Neben einer guten Wärmedämmung muss eine Photovoltaikanlage vorhanden sein, die über das Jahr etwa so viel Strom liefert, wie der Haushalt einschließlich seiner Wärmepumpe verbraucht. Der Batteriespeicher sollte zugleich so dimensioniert sein, dass seine Kapazität einer Stunde Volllast der PV-Anlage entspricht – für eine 10 kW-Anlage also 10 kWh. Außerdem muss ein intelligentes Messsystem im Haus vorhanden sein.
Ist das alles gegeben, kann man künftig ohne Stromrechnung wohnen. Das Geschäftsmodell funktioniert so, dass die Firma Octopus Energy die Vergütung für den Überschussstrom der PV-Anlage erhält. Sie stellt im Gegenzug keine Rechnung für den Stromverbrauch, sofern dessen Menge die Eigenerzeugung nicht um mehr als 2.500 kWh im Jahr überschreitet. Der Kunde muss einen Vertrag über mindestens zwölf Monate abschließen, kann dann aber auch wieder zu einem anderen Anbieter wechseln.
Der Erlös für Octopus ergibt sich dadurch, dass die Firma die Lastflüsse nach den Vorgaben der Spotmärkte optimiert. Sie speichert zum Beispiel Strom in der Batterie ein, wenn der Marktpreis gerade günstig ist. Die Kilowattstunden stehen dann später im Haus zur Verfügung oder werden in Einzelfällen, wenn die kurzfristigen Preise am Markt sehr hoch sind, sogar wieder zurückgespeist.
Indem das Unternehmen auf die Einspeisung nach EEG verzichtet und abseits der Förderung die Direktvermarktung des Stroms praktiziert, lässt sich der Speicher auch in Zeiten mit niedrigen Börsenpreisen mit Strom aus dem Netz („Graustrom“) beladen. Octopus macht somit Arbitragegeschäfte, macht sich also Preisschwankungen am Markt zunutze. Zugleich optimiert das Unternehmen auch die Betriebszeiten der Wärmepumpe, damit diese nicht unbedingt dann Netzstrom beziehen muss, wenn die Preise im Großhandel sehr hoch sind.

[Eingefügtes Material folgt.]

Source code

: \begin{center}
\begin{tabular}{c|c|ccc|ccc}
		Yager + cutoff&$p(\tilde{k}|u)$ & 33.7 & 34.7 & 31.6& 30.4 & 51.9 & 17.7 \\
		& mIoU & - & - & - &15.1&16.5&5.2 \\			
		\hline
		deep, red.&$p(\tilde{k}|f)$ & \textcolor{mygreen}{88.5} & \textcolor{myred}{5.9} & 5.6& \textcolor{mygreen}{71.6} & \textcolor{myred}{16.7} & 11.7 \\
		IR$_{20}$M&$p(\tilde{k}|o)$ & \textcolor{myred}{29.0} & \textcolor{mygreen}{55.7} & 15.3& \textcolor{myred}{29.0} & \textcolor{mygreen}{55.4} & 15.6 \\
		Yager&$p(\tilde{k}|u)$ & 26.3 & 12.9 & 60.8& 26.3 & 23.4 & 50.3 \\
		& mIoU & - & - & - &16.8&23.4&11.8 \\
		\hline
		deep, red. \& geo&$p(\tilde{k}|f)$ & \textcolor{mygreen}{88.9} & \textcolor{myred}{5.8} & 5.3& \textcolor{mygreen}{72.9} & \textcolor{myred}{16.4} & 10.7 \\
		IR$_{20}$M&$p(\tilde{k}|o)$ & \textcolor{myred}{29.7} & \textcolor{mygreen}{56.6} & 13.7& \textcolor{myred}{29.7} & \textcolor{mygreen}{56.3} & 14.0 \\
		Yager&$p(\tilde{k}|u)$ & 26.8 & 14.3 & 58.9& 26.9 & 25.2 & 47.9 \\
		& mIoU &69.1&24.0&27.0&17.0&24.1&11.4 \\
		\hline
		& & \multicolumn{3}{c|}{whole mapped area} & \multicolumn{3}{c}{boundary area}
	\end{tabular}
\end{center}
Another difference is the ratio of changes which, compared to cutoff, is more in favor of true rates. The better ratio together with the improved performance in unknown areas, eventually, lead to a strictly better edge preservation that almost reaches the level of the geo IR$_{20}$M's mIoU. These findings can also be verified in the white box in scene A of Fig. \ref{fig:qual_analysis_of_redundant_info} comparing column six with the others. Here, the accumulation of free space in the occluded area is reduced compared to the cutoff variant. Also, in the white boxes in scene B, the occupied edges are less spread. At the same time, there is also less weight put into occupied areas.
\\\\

Zero Bills Homes können der Netzstabilität und der Versorgungssicherheit dienen, weil sie einerseits auf Marktsignale hin ihre Lasten verändern können und weil sie andererseits auch im Dienst der Verteilnetzbetreiber agieren können. So lassen sich Netzengpässe vermeiden.
Weltweit seien heute schon mehr als 1.000 Häuser akkreditiert worden, heißt es bei dem Anbieter. Bis 2030 will Octopus 100.000 Zero Bills Häuser weltweit betreiben. Da das Konzept von hohen Preisschwankungen am kurzfristigen Strommarkt profitiert, könnte es durch den weiteren Ausbau von Photovoltaik und Windkraft noch attraktiver werden.